-- Opening Marker --
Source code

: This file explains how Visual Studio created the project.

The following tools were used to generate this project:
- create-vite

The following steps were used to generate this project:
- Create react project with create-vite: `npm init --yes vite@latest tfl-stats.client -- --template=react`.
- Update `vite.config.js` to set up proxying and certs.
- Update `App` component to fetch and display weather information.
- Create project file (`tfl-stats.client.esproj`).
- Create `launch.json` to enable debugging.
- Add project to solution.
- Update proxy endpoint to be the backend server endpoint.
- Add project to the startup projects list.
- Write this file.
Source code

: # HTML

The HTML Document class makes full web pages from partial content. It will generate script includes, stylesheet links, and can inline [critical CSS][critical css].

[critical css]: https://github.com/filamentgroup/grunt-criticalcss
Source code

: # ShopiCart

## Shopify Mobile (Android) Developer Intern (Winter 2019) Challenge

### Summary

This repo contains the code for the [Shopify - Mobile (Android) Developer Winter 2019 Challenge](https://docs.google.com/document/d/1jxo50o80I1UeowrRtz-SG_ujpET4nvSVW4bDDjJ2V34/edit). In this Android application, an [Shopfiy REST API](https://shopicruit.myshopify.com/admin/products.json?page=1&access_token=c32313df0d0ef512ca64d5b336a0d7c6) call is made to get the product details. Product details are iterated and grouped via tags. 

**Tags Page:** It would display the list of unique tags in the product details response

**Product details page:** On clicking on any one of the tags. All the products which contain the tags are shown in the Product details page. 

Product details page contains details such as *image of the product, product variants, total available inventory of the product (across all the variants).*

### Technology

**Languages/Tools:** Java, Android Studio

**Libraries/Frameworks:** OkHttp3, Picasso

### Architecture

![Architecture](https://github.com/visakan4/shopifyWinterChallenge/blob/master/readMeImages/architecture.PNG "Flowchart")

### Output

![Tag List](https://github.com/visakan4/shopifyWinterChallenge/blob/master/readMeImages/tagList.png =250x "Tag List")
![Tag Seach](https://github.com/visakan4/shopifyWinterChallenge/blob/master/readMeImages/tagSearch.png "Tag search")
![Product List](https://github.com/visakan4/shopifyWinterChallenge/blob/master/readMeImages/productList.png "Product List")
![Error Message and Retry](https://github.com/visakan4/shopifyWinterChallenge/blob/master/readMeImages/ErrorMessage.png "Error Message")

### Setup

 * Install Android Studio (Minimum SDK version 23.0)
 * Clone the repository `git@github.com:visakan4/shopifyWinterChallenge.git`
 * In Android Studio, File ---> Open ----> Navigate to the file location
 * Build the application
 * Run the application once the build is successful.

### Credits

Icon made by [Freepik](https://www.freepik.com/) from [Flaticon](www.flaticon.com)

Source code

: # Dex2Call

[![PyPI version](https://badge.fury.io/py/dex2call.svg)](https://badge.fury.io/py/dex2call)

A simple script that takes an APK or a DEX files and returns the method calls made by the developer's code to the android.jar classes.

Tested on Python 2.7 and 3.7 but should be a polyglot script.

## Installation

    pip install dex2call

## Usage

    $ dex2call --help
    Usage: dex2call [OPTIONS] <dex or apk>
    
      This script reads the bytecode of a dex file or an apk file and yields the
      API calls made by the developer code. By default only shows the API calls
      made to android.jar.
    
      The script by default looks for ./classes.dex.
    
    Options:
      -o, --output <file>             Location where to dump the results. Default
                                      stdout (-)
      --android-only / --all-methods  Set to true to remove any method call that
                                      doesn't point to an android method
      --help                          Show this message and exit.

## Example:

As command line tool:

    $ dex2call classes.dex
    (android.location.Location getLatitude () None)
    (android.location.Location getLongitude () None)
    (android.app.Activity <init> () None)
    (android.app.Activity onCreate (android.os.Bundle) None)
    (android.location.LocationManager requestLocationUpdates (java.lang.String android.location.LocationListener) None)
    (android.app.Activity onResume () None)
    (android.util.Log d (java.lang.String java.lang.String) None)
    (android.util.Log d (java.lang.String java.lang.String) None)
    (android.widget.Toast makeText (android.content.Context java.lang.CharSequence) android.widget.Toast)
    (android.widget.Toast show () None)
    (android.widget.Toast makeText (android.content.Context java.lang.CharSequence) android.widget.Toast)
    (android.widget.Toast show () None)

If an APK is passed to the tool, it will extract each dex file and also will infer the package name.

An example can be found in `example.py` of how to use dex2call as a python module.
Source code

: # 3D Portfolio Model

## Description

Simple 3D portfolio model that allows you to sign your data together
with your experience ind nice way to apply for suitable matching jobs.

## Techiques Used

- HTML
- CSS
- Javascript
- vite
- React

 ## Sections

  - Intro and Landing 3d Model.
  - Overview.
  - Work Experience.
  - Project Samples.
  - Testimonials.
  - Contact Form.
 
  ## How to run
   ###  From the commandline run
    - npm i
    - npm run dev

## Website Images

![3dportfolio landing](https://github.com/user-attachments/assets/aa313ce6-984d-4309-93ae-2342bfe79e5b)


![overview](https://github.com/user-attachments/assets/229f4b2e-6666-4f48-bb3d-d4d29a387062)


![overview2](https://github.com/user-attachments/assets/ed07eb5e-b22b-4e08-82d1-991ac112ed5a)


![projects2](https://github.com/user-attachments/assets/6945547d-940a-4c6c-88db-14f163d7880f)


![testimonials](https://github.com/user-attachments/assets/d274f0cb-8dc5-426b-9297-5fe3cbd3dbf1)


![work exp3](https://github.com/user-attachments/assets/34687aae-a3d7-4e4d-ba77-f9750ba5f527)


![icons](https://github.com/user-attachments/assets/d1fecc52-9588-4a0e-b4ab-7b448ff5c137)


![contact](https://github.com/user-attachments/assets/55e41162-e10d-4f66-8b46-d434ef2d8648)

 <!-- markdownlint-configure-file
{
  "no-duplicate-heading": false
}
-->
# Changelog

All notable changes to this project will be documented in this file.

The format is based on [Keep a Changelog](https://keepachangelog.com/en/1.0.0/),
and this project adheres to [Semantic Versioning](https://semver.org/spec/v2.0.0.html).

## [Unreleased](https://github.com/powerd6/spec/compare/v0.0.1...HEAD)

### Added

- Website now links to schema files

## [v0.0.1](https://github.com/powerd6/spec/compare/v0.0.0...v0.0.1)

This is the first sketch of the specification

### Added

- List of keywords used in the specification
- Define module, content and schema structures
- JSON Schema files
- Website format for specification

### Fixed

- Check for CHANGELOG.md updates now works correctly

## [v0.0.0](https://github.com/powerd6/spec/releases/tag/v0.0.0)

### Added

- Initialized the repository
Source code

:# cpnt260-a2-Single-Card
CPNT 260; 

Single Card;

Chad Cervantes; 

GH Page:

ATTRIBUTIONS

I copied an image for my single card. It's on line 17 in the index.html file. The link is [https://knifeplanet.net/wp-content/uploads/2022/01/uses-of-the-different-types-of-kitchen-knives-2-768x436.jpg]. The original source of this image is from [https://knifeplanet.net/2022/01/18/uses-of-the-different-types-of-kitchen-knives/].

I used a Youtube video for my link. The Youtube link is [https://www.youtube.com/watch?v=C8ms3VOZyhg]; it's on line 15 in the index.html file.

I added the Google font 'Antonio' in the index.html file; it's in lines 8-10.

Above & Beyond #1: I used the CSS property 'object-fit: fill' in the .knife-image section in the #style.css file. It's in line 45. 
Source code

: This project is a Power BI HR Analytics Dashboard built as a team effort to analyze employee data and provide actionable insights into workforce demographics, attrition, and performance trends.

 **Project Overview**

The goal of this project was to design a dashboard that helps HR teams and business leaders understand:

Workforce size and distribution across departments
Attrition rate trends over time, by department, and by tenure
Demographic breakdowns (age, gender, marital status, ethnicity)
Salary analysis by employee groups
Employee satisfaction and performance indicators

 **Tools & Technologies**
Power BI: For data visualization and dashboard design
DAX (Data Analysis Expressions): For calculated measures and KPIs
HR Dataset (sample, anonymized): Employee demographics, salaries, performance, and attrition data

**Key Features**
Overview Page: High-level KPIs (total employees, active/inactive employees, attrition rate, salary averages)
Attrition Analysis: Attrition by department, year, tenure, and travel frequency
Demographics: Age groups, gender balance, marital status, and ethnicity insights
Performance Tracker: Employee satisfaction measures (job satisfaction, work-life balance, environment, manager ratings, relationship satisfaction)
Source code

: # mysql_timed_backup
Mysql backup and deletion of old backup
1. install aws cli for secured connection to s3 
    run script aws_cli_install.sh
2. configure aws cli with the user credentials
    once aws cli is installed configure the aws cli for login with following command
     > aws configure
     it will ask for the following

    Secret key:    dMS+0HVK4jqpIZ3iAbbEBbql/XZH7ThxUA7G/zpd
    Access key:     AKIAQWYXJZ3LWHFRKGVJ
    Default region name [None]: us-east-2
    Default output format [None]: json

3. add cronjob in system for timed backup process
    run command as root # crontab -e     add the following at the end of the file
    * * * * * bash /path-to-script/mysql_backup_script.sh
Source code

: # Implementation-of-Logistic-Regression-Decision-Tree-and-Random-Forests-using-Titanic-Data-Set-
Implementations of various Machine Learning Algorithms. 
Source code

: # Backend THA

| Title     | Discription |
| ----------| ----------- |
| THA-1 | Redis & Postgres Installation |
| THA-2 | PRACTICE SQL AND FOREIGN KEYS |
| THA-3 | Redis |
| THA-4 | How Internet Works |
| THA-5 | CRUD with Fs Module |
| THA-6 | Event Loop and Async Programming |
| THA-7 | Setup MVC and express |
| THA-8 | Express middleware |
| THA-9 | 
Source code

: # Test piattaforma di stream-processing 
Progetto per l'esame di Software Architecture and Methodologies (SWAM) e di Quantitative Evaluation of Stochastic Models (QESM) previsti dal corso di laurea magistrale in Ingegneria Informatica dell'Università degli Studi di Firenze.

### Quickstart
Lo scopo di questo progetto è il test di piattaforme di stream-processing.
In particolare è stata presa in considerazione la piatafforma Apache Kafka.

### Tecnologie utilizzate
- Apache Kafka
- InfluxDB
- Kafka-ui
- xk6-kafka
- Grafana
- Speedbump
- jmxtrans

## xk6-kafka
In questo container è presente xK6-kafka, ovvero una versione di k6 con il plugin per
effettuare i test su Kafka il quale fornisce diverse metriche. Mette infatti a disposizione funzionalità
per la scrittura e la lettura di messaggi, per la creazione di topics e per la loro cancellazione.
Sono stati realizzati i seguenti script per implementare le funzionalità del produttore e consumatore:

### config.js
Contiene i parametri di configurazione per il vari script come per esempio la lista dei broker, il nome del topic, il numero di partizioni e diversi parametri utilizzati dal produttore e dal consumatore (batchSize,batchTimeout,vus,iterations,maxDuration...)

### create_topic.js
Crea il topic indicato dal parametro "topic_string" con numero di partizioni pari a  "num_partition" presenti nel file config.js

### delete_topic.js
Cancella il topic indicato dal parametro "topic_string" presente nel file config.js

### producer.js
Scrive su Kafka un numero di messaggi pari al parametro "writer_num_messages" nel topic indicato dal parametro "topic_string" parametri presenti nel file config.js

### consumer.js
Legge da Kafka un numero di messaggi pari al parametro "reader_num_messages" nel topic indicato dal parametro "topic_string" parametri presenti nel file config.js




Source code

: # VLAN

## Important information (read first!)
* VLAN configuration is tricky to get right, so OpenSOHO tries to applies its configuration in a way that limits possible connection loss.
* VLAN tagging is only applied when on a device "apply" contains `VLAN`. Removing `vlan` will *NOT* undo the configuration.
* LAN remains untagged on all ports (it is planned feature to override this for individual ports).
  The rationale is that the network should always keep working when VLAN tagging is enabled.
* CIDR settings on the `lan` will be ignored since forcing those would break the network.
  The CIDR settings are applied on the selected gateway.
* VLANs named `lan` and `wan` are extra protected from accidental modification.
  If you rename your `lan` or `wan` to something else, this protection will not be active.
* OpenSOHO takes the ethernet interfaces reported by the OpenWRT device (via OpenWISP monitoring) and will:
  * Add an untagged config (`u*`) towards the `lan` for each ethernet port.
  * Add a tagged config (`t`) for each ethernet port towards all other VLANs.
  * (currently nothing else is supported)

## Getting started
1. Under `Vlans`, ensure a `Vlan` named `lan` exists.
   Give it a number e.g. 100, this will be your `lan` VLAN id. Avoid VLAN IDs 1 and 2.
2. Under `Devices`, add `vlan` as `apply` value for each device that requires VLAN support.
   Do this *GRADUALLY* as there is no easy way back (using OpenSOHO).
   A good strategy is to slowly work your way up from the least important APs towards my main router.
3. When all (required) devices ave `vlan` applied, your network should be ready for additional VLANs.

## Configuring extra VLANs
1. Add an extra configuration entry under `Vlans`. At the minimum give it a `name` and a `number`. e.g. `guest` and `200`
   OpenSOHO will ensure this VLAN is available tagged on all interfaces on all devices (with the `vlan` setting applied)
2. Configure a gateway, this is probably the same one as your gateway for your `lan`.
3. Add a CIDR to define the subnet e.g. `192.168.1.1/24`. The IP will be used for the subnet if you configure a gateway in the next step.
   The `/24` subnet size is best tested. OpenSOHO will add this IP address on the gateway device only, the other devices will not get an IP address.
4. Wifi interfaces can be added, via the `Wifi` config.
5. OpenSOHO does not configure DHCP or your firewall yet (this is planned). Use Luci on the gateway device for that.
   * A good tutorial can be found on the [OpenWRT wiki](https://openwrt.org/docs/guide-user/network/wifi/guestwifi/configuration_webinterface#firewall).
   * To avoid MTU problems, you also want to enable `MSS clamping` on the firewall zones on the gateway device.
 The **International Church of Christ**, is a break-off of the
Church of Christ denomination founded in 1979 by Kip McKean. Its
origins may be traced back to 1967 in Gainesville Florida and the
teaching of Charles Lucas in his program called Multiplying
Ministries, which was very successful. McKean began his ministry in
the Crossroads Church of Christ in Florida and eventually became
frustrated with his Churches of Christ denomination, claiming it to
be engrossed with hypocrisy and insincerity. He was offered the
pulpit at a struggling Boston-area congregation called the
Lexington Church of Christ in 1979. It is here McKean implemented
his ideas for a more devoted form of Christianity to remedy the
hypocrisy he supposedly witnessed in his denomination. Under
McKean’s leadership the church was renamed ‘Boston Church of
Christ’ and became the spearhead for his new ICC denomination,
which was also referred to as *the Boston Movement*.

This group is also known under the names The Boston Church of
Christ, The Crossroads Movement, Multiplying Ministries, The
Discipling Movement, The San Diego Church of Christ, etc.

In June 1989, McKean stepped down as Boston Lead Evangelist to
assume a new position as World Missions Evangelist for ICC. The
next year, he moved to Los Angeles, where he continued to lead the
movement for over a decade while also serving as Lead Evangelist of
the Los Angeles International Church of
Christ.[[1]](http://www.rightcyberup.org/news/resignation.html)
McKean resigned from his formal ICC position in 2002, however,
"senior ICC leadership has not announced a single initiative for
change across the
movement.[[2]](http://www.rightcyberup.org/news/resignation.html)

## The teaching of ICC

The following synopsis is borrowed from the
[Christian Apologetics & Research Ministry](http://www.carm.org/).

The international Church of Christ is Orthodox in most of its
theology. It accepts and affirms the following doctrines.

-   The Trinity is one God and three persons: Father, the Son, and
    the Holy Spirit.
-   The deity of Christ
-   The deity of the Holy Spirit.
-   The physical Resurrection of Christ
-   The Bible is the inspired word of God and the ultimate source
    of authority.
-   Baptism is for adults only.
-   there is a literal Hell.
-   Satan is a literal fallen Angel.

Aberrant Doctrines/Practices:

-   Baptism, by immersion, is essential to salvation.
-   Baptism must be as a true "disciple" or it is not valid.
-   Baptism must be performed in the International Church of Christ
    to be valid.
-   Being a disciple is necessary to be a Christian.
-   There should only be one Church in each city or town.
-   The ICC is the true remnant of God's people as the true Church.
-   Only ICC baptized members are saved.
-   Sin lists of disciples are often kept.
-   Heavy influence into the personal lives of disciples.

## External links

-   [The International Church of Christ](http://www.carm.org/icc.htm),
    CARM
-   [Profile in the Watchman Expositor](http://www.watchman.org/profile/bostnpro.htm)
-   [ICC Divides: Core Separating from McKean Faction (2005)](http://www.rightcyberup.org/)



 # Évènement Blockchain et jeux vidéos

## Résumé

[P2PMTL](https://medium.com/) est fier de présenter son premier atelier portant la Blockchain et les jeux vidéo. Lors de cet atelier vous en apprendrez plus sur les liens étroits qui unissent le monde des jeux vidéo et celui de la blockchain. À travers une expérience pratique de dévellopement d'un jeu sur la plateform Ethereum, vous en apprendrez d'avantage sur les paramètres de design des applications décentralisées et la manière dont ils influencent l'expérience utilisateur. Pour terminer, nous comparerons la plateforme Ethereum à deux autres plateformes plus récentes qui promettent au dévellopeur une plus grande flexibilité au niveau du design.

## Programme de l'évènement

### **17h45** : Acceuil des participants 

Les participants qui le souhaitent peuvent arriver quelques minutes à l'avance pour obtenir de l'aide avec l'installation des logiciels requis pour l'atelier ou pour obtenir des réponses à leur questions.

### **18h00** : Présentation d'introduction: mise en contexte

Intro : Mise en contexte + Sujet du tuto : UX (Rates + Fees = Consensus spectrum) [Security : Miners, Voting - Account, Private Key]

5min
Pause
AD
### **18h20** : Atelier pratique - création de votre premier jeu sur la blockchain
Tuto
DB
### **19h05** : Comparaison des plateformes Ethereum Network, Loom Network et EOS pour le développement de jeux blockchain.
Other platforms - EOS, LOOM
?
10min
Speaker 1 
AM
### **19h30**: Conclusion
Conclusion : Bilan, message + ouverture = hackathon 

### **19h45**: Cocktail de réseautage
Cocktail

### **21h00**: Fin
-- Closing Marker --
• [What to produce]
Above are some records; copy exactly the lines from the one with "- Write this file." through the one with "product details response", both included, and no others.

• [Answer section]
- Write this file.
Source code

: # HTML

The HTML Document class makes full web pages from partial content. It will generate script includes, stylesheet links, and can inline [critical CSS][critical css].

[critical css]: https://github.com/filamentgroup/grunt-criticalcss
Source code

: # ShopiCart

## Shopify Mobile (Android) Developer Intern (Winter 2019) Challenge

### Summary

This repo contains the code for the [Shopify - Mobile (Android) Developer Winter 2019 Challenge](https://docs.google.com/document/d/1jxo50o80I1UeowrRtz-SG_ujpET4nvSVW4bDDjJ2V34/edit). In this Android application, an [Shopfiy REST API](https://shopicruit.myshopify.com/admin/products.json?page=1&access_token=c32313df0d0ef512ca64d5b336a0d7c6) call is made to get the product details. Product details are iterated and grouped via tags. 

**Tags Page:** It would display the list of unique tags in the product details response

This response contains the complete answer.